Appalachian Prison Book Project Logo reads

by Dalton Greene ’22

This is my first time writing to you for a book. Thank you for helping us remain connected to the outside world,” reads one letter, dated June 3, 2019. Another, from July 18, announces “my birthday is tomorrow, and I just want to say that hearing about APBP has made it a million times better.

APBP — the Appalachian Prison Book Project — is no stranger to such enthusiastic responses, and this nonprofit organization based in Morgantown, West Virginia certainly deserves them. Since its founding in 2004 by West Virginia University Professor Katy Ryan, APBP has mailed over 30,000 free books to incarcerated people, led book clubs in men’s and women’s prisons, and has launched a new initiative to bring for-credit college courses into regional prisons. Serving six Appalachian states (West Virginia, Virginia, Tennessee, Kentucky, Ohio, and Maryland), APBP has given hundreds of inmates access to quality reading materials they otherwise would not have. 

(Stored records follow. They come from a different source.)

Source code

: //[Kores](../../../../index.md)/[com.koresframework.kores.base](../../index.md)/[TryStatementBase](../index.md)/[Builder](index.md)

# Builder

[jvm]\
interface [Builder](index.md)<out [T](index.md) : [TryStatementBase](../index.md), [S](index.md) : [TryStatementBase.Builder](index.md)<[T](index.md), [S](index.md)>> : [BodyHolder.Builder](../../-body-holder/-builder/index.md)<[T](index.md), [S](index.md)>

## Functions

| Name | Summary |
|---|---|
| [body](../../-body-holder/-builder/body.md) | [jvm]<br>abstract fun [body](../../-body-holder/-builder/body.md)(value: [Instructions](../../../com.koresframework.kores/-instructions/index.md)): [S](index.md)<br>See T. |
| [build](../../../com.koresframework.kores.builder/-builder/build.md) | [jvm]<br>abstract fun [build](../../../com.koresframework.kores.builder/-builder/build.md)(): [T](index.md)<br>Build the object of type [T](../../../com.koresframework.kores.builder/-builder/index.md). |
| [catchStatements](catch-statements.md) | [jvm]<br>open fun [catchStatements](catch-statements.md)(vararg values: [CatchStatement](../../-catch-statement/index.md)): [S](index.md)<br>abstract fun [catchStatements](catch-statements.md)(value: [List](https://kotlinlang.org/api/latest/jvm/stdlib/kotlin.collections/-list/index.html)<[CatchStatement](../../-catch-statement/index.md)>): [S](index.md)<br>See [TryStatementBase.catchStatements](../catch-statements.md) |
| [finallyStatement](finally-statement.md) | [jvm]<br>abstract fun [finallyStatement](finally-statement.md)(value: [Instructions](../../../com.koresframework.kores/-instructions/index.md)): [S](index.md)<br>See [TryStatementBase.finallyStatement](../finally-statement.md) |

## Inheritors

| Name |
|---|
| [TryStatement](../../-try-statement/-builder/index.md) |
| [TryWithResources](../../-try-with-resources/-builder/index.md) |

My involvement with the group was brought about by a chance conversation with a friend from high school. Fresh out of my first year at Macalester, during which I was fortunate enough to get involved with the Civic Engagement Center through Lives of Commitment, I was desperately searching for ways to continue nonprofit work in my home state of West Virginia. When met with an apparent lack of community organizations of any kind, I vented my frustration to my friend, who happened to be a West Virginia University student and had heard of APBP. Although she mangled the acronym (she insisted there was a V in there somewhere), a quick Google search led me to the most eye-opening and impactful summer of my life.

As a new volunteer, I was tasked with opening request letters we received from inmates and matching them with books from our shelves. Though we relied exclusively on donations from community members, we had amassed an impressive library containing everything from old classics to sci-fi/Western hybrids. We were often able to perfectly match up requests with books on hand, but as good as these small victories felt, the letters we got painted a grim bigger picture of our criminal justice system.

Reading firsthand accounts from those “on the inside” prompted me to broaden my own conceptions of social justice and reconsider how we can all leverage our privileges to resist the growing mass incarceration epidemic — which disproportionately affects people of color and those from low-income backgrounds — in ways big and small. As an English major and lifelong lover of books, I’m well aware of how the right to read widely and freely can be, quite literally, life-changing, and as I reflect on my time with the Appalachian Prison Book Project, I’m proud to say that I played some part in sharing that with others.